TASK DATA —

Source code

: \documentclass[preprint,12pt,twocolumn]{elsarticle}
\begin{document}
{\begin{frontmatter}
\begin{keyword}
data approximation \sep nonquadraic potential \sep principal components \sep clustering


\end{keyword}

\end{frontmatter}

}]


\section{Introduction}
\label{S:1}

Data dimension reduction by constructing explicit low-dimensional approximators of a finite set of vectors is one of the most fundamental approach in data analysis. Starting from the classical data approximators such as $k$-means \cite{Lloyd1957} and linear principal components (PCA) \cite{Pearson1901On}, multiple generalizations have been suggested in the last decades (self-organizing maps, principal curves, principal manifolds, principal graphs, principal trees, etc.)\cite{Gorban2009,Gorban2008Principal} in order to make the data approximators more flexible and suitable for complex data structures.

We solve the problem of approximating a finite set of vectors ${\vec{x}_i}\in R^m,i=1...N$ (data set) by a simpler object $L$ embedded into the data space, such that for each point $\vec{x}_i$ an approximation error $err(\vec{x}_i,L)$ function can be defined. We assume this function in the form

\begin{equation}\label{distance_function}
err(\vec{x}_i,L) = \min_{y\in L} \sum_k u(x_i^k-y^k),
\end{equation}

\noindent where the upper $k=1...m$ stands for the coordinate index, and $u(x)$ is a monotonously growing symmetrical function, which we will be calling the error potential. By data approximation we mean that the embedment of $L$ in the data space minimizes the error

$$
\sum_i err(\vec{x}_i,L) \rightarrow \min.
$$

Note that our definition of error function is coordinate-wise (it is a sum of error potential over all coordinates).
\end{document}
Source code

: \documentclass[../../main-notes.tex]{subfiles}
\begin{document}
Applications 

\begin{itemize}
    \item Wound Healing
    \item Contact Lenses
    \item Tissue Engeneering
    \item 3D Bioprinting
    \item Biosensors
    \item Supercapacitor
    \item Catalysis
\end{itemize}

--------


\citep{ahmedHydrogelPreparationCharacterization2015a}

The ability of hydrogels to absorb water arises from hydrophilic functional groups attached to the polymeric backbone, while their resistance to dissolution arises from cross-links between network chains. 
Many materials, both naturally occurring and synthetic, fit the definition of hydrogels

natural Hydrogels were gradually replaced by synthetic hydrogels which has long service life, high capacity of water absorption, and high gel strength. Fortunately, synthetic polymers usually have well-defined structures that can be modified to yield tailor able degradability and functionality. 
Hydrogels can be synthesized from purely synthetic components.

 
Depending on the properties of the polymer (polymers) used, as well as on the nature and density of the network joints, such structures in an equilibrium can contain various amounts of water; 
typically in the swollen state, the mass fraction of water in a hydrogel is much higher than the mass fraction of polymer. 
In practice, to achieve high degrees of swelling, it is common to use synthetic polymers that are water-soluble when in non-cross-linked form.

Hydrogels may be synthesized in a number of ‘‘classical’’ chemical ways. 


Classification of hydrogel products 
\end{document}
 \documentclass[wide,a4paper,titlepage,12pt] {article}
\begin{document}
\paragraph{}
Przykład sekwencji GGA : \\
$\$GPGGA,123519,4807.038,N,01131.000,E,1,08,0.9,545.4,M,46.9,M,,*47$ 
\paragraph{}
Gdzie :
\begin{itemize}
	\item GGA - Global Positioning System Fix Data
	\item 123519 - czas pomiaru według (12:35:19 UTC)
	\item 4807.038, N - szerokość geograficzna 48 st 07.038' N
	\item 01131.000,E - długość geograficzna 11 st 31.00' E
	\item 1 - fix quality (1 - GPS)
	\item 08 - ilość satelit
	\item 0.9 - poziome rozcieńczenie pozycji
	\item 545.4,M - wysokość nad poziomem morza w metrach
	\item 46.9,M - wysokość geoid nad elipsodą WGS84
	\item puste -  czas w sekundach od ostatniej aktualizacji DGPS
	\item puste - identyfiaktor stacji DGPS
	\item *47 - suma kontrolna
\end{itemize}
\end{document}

DIRECTIONS FOR THIS TASK —
Copy all lines above containing the string "label".

SOLUTION TO THE PROBLEM —
\label{S:1}
\begin{equation}\label{distance_function}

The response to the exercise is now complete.